Sidonie fell back into the boat and burst into laughter. “Ah, well, my career as a criminal was over, wasn’t it, Devellyn? At least the Black Angel went down in dramatic fashion.”

She stared up at the cerulean sky and listened as her husband cast his papers aside. He came creeping over the seats on hands and knees, and dragged himself on top of her. “Sidonie, my love,” he said, then he kissed her long and deep. “Sidonie, the only role I need you to play now is that of my lover, and my friend.”

“Oh, that sounds a little dull, Devellyn,” she said, making a pout with her lips. “Still, those are my personal favorites.”

He shrugged, and a grin broke out across his face. “Well, if ever I get out of hand, Sid, I suppose you could put on your red wig, tie me up, and play Ruby Black for a night or two?”

“If ever—?” Sidonie laughed. “Oh, I fear Ruby is going to be a busy girl.”

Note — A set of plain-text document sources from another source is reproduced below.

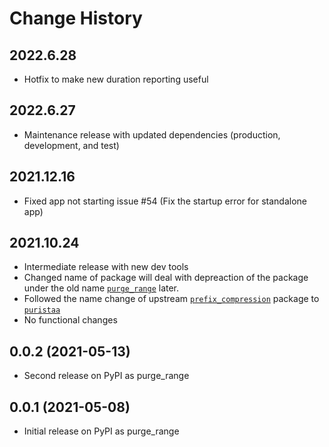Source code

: # Change History

## 2022.6.28

* Hotfix to make new duration reporting useful

## 2022.6.27

* Maintenance release with updated dependencies (production, development, and test)

## 2021.12.16

* Fixed app not starting issue #54 (Fix the startup error for standalone app)

## 2021.10.24

* Intermediate release with new dev tools
* Changed name of package will deal with depreaction of the package under the old name [`purge_range`](https://pypi.org/project/purge-range/) later.
* Followed the name change of upstream [`prefix_compression`](https://pypi.org/project/prefix-compression/) package to [`puristaa`](https://pypi.org/project/puristaa/)
* No functional changes

## 0.0.2 (2021-05-13)

* Second release on PyPI as purge_range

## 0.0.1 (2021-05-08)

* Initial release on PyPI as purge_range

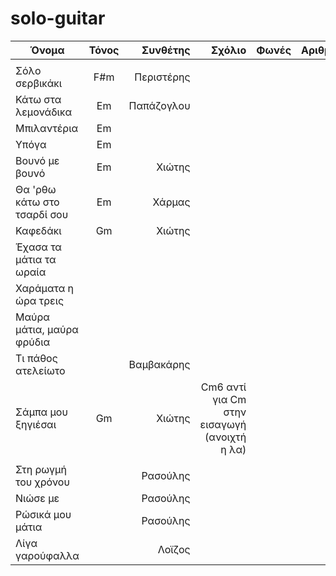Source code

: # solo-guitar

| Όνομα                 | Τόνος           | Συνθέτης | Σχόλιο | Φωνές | Αριθμός | Ρυθμός |
| -------------         |:-------------:| -----:| -----:|-----:|-----:|-----:|
|             | |  |||
| Σόλο σερβικάκι             | F#m| Περιστέρης    |     || | |
| Κάτω στα λεμονάδικα        | Em | Παπάζογλου   |     || | |
| Μπιλαντέρια                | Em |     |     || | |
| Υπόγα                      | Em |              |     || | |
| Βουνό με βουνό             | Em | Χιώτης       |     || | |
| Θα 'ρθω κάτω στο τσαρδί σου| Em | Χάρμας       |     || | |
| Καφεδάκι | Gm | Χιώτης       |     || | |
| Έχασα τα μάτια τα ωραία |   |         |     || | |
| Χαράματα η ώρα τρεις |   |         |     || | |
| Μαύρα μάτια, μαύρα φρύδια |   |         |     || | |
| Τι πάθος ατελείωτο |   | Βαμβακάρης        |     || | |
| Σάμπα μου ξηγιέσαι | Gm  | Χιώτης        | Cm6 αντί για Cm στην εισαγωγή (ανοιχτή η λα) || | |
|             | |  |||
| Στη ρωγμή του χρόνου       |    | Ρασούλης       |     || | |
| Νιώσε με                   |    | Ρασούλης       |     || | |
| Ρώσικά μου μάτια           |    | Ρασούλης       |     || | |
| Λίγα γαρούφαλλα            |    | Λοϊζος         |     || | |
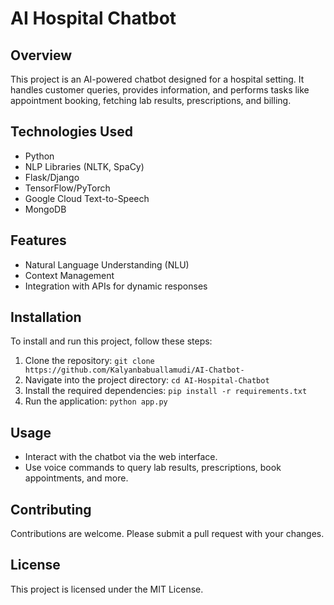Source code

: # AI Hospital Chatbot

## Overview
This project is an AI-powered chatbot designed for a hospital setting. It handles customer queries, provides information, and performs tasks like appointment booking, fetching lab results, prescriptions, and billing.

## Technologies Used
- Python
- NLP Libraries (NLTK, SpaCy)
- Flask/Django
- TensorFlow/PyTorch
- Google Cloud Text-to-Speech
- MongoDB

## Features
- Natural Language Understanding (NLU)
- Context Management
- Integration with APIs for dynamic responses

## Installation
To install and run this project, follow these steps:
1. Clone the repository: `git clone https://github.com/Kalyanbabuallamudi/AI-Chatbot-`
2. Navigate into the project directory: `cd AI-Hospital-Chatbot`
3. Install the required dependencies: `pip install -r requirements.txt`
4. Run the application: `python app.py`

## Usage
- Interact with the chatbot via the web interface.
- Use voice commands to query lab results, prescriptions, book appointments, and more.

## Contributing
Contributions are welcome. Please submit a pull request with your changes.

## License
This project is licensed under the MIT License.
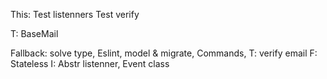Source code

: This: 
Test listenners
Test verify

T: BaseMail


Fallback: solve type, Eslint, model & migrate, Commands, 
T: verify email
F: Stateless
I: Abstr listenner, Event class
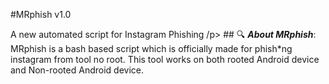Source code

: 
#MRphish v1.0

A new automated script for Instagram Phishing /p> ## 🔍 ***About MRphish***: MRphish is a bash based script which is officially made for phish*ng instagram from tool no root. This tool works on both rooted Android device and Non-rooted Android device.
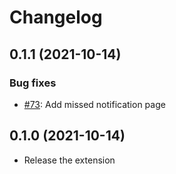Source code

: # Changelog

## 0.1.1 (2021-10-14)

### Bug fixes
* [#73](https://github.com/paritytech/parity-signer-companion/pull/73): Add missed notification page


## 0.1.0 (2021-10-14)

* Release the extension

His expression turned serious, and he brushed his lips over her forehead. “Now, have I told you, my love, how proud I am of you?” he asked. “You are braver and truer than anyone I have ever known. You can’t save everyone, it is true. But you have, most assuredly, saved me.”

She kissed him back, and stared into his eyes. “Aleric,” she said. “Row us ashore, my dear.”

He drew back, and looked at her with curiosity in his gaze. “Methinks she has another nefarious plan,” he murmured.

She pushed him up, rocking the boat again. “Yes, for I have one role yet to play, my love,” she murmured. “One which you failed to list. Now, up with you, sluggard! You, too, have a duty here.”

He grinned at her across the distance. “Have I indeed?” he said. “I wonder what!”

“I think you can guess,” she said, setting a bare hand on his thigh, and easing it slowly upward.

“I am not sure,” he said, eyes fixed on her fingers. “I think my brain just disengaged.”

Sidonie looked up at him through her fan of dark lashes. “You have promised your father that there is one more thing you’ll accomplish before he dies,” she murmured. “I am just suggesting, my love, that it’s time to set to work in earnest.”

With that, her husband seized the oars. “Well, heave ho, Sid!” he said, drawing them back with a mighty force. “Let it never be said that the Devil of Duke Street is the sort of man who shirks his duty!”